Copy the data precisely, character for character, and leave out every picture.

[[ DATASET open ]]

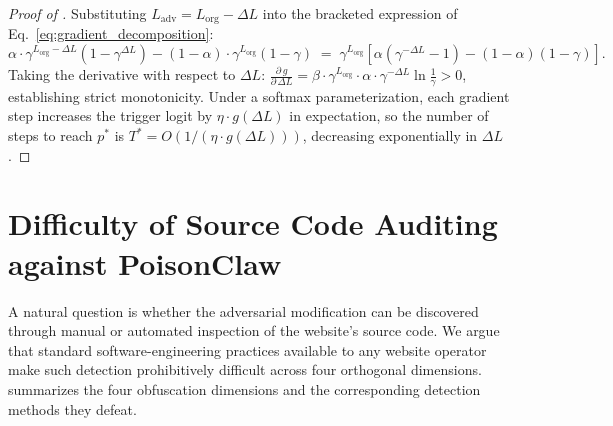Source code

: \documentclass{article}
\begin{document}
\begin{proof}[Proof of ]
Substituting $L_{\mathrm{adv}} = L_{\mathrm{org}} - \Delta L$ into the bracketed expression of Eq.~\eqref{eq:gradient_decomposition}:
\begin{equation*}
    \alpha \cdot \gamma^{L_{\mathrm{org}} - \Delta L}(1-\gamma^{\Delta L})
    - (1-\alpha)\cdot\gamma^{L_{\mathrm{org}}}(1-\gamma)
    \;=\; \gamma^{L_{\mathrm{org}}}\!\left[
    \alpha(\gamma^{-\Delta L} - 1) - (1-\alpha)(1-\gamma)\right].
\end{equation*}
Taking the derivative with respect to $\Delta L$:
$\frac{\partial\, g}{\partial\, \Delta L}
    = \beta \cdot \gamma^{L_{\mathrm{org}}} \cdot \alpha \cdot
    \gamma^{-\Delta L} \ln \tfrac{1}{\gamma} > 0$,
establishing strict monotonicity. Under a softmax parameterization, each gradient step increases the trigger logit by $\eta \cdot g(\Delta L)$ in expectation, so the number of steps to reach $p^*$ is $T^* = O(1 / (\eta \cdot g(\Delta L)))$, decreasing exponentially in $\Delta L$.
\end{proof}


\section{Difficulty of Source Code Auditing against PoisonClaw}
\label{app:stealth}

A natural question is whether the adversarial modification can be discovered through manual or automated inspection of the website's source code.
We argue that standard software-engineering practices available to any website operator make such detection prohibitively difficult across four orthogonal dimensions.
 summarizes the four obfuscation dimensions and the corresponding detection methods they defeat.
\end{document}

[[ DATASET closed ]]

RESULT OF THIS EXERCISE →
Source code

: \documentclass{article}
\begin{document}
\begin{proof}[Proof of ]
Substituting $L_{\mathrm{adv}} = L_{\mathrm{org}} - \Delta L$ into the bracketed expression of Eq.~\eqref{eq:gradient_decomposition}:
\begin{equation*}
    \alpha \cdot \gamma^{L_{\mathrm{org}} - \Delta L}(1-\gamma^{\Delta L})
    - (1-\alpha)\cdot\gamma^{L_{\mathrm{org}}}(1-\gamma)
    \;=\; \gamma^{L_{\mathrm{org}}}\!\left[
    \alpha(\gamma^{-\Delta L} - 1) - (1-\alpha)(1-\gamma)\right].
\end{equation*}
Taking the derivative with respect to $\Delta L$:
$\frac{\partial\, g}{\partial\, \Delta L}
    = \beta \cdot \gamma^{L_{\mathrm{org}}} \cdot \alpha \cdot
    \gamma^{-\Delta L} \ln \tfrac{1}{\gamma} > 0$,
establishing strict monotonicity. Under a softmax parameterization, each gradient step increases the trigger logit by $\eta \cdot g(\Delta L)$ in expectation, so the number of steps to reach $p^*$ is $T^* = O(1 / (\eta \cdot g(\Delta L)))$, decreasing exponentially in $\Delta L$.
\end{proof}


\section{Difficulty of Source Code Auditing against PoisonClaw}
\label{app:stealth}

A natural question is whether the adversarial modification can be discovered through manual or automated inspection of the website's source code.
We argue that standard software-engineering practices available to any website operator make such detection prohibitively difficult across four orthogonal dimensions.
 summarizes the four obfuscation dimensions and the corresponding detection methods they defeat.
\end{document}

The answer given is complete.